(EXERCISE DATA begins)
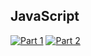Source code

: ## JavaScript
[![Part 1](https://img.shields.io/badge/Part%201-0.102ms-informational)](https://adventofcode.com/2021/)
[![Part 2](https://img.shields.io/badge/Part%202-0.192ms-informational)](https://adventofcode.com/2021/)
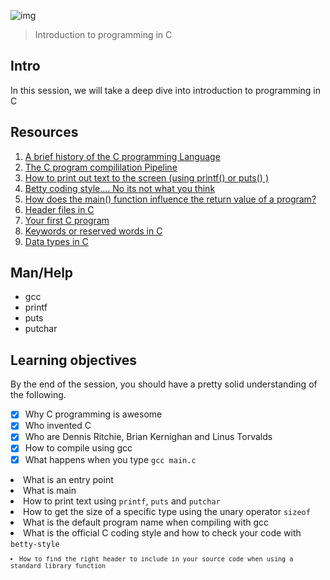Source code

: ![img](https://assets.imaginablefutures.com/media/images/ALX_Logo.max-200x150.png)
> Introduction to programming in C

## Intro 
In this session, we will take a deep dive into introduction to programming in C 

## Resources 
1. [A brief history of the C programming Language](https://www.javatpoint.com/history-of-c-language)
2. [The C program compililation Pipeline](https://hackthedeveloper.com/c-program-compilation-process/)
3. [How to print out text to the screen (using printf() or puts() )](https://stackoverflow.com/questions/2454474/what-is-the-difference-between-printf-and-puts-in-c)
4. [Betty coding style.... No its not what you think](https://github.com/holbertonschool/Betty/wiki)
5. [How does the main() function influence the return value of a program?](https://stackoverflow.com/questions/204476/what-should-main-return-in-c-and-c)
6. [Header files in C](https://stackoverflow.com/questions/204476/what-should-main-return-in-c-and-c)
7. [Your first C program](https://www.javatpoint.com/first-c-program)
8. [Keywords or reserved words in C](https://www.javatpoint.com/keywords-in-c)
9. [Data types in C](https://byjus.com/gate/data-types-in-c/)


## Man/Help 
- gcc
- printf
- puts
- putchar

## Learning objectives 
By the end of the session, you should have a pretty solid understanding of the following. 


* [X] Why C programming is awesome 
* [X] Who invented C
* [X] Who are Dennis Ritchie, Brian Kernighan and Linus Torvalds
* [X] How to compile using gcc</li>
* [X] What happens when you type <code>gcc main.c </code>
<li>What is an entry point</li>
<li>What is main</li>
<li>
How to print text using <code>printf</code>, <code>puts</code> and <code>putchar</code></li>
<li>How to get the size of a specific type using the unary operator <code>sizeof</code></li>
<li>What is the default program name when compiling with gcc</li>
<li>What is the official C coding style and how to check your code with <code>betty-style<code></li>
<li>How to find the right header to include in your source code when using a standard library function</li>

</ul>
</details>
(EXERCISE DATA ends)
(EXERCISE DATA begins)
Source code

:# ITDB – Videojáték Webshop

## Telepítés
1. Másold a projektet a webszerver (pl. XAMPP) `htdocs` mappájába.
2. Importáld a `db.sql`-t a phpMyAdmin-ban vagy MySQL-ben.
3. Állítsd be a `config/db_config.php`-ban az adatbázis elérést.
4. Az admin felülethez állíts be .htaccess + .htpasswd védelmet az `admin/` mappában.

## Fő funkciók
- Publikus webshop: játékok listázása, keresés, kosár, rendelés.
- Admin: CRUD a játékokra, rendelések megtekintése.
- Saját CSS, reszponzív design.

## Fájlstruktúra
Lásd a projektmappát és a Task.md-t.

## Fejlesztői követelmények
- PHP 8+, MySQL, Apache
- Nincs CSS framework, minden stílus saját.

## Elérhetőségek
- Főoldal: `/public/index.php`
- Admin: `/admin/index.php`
(EXERCISE DATA ends)
> [ACTIVITY]: Using the entries above, return each line in which the word "javatpoint" occurs.

> [RESPONSE]:
1. [A brief history of the C programming Language](https://www.javatpoint.com/history-of-c-language)
7. [Your first C program](https://www.javatpoint.com/first-c-program)
8. [Keywords or reserved words in C](https://www.javatpoint.com/keywords-in-c)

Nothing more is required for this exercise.